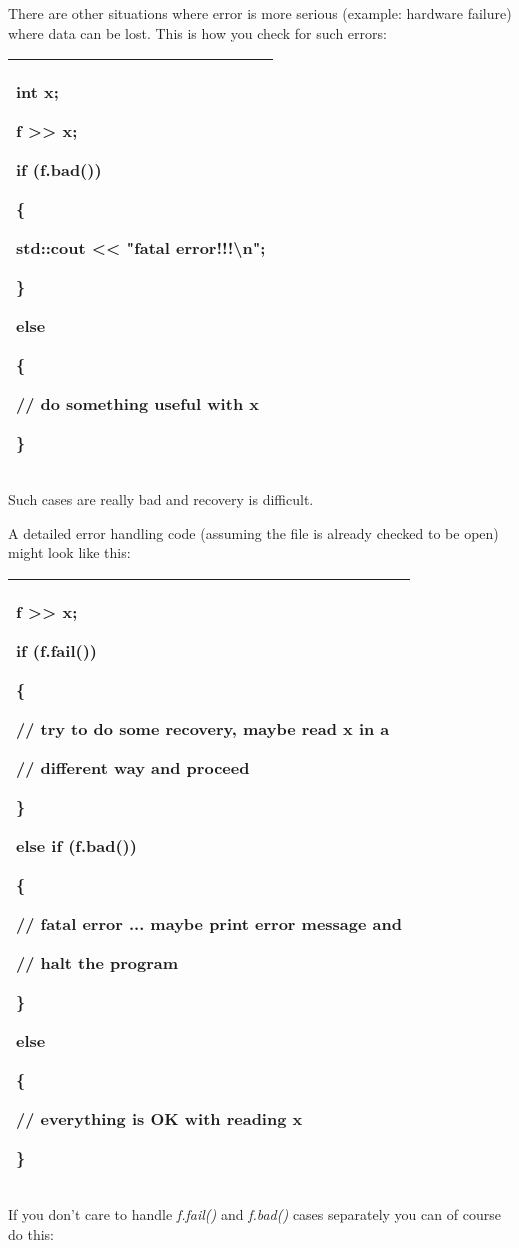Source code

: \documentclass[
]{article}
\begin{document}
There are other situations where error is more serious (example:
hardware failure) where data can be lost. This is how you check for such
errors:

\begin{longtable}[]{@{}l@{}}
\toprule
\endhead
\begin{minipage}[t]{0.97\columnwidth}\raggedright
int x;

f \textgreater\textgreater{} x;

if (f.bad())

\{

std::cout \textless\textless{} "fatal error!!!\textbackslash n";

\}

else

\{

// do something useful with x

\}\strut
\end{minipage}\tabularnewline
\bottomrule
\end{longtable}

Such cases are really bad and recovery is difficult.

A detailed error handling code (assuming the file is already checked to
be open) might look like this:

\begin{longtable}[]{@{}l@{}}
\toprule
\endhead
\begin{minipage}[t]{0.97\columnwidth}\raggedright
f \textgreater\textgreater{} x;

if (f.fail())

\{

// try to do some recovery, maybe read x in a

// different way and proceed

\}

else if (f.bad())

\{

// fatal error ... maybe print error message and

// halt the program

\}

else

\{

// everything is OK with reading x

\}\strut
\end{minipage}\tabularnewline
\bottomrule
\end{longtable}

If you don't care to handle \emph{f.fail()} and \emph{f.bad()} cases
separately you can of course do this:
\end{document}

______

The lines to set down, exactly and with both ends included, run from the one containing "halt the program" to the last line of the data above.

// halt the program

\}

else

\{

// everything is OK with reading x

\}\strut
\end{minipage}\tabularnewline
\bottomrule
\end{longtable}

If you don't care to handle \emph{f.fail()} and \emph{f.bad()} cases
separately you can of course do this:
\end{document}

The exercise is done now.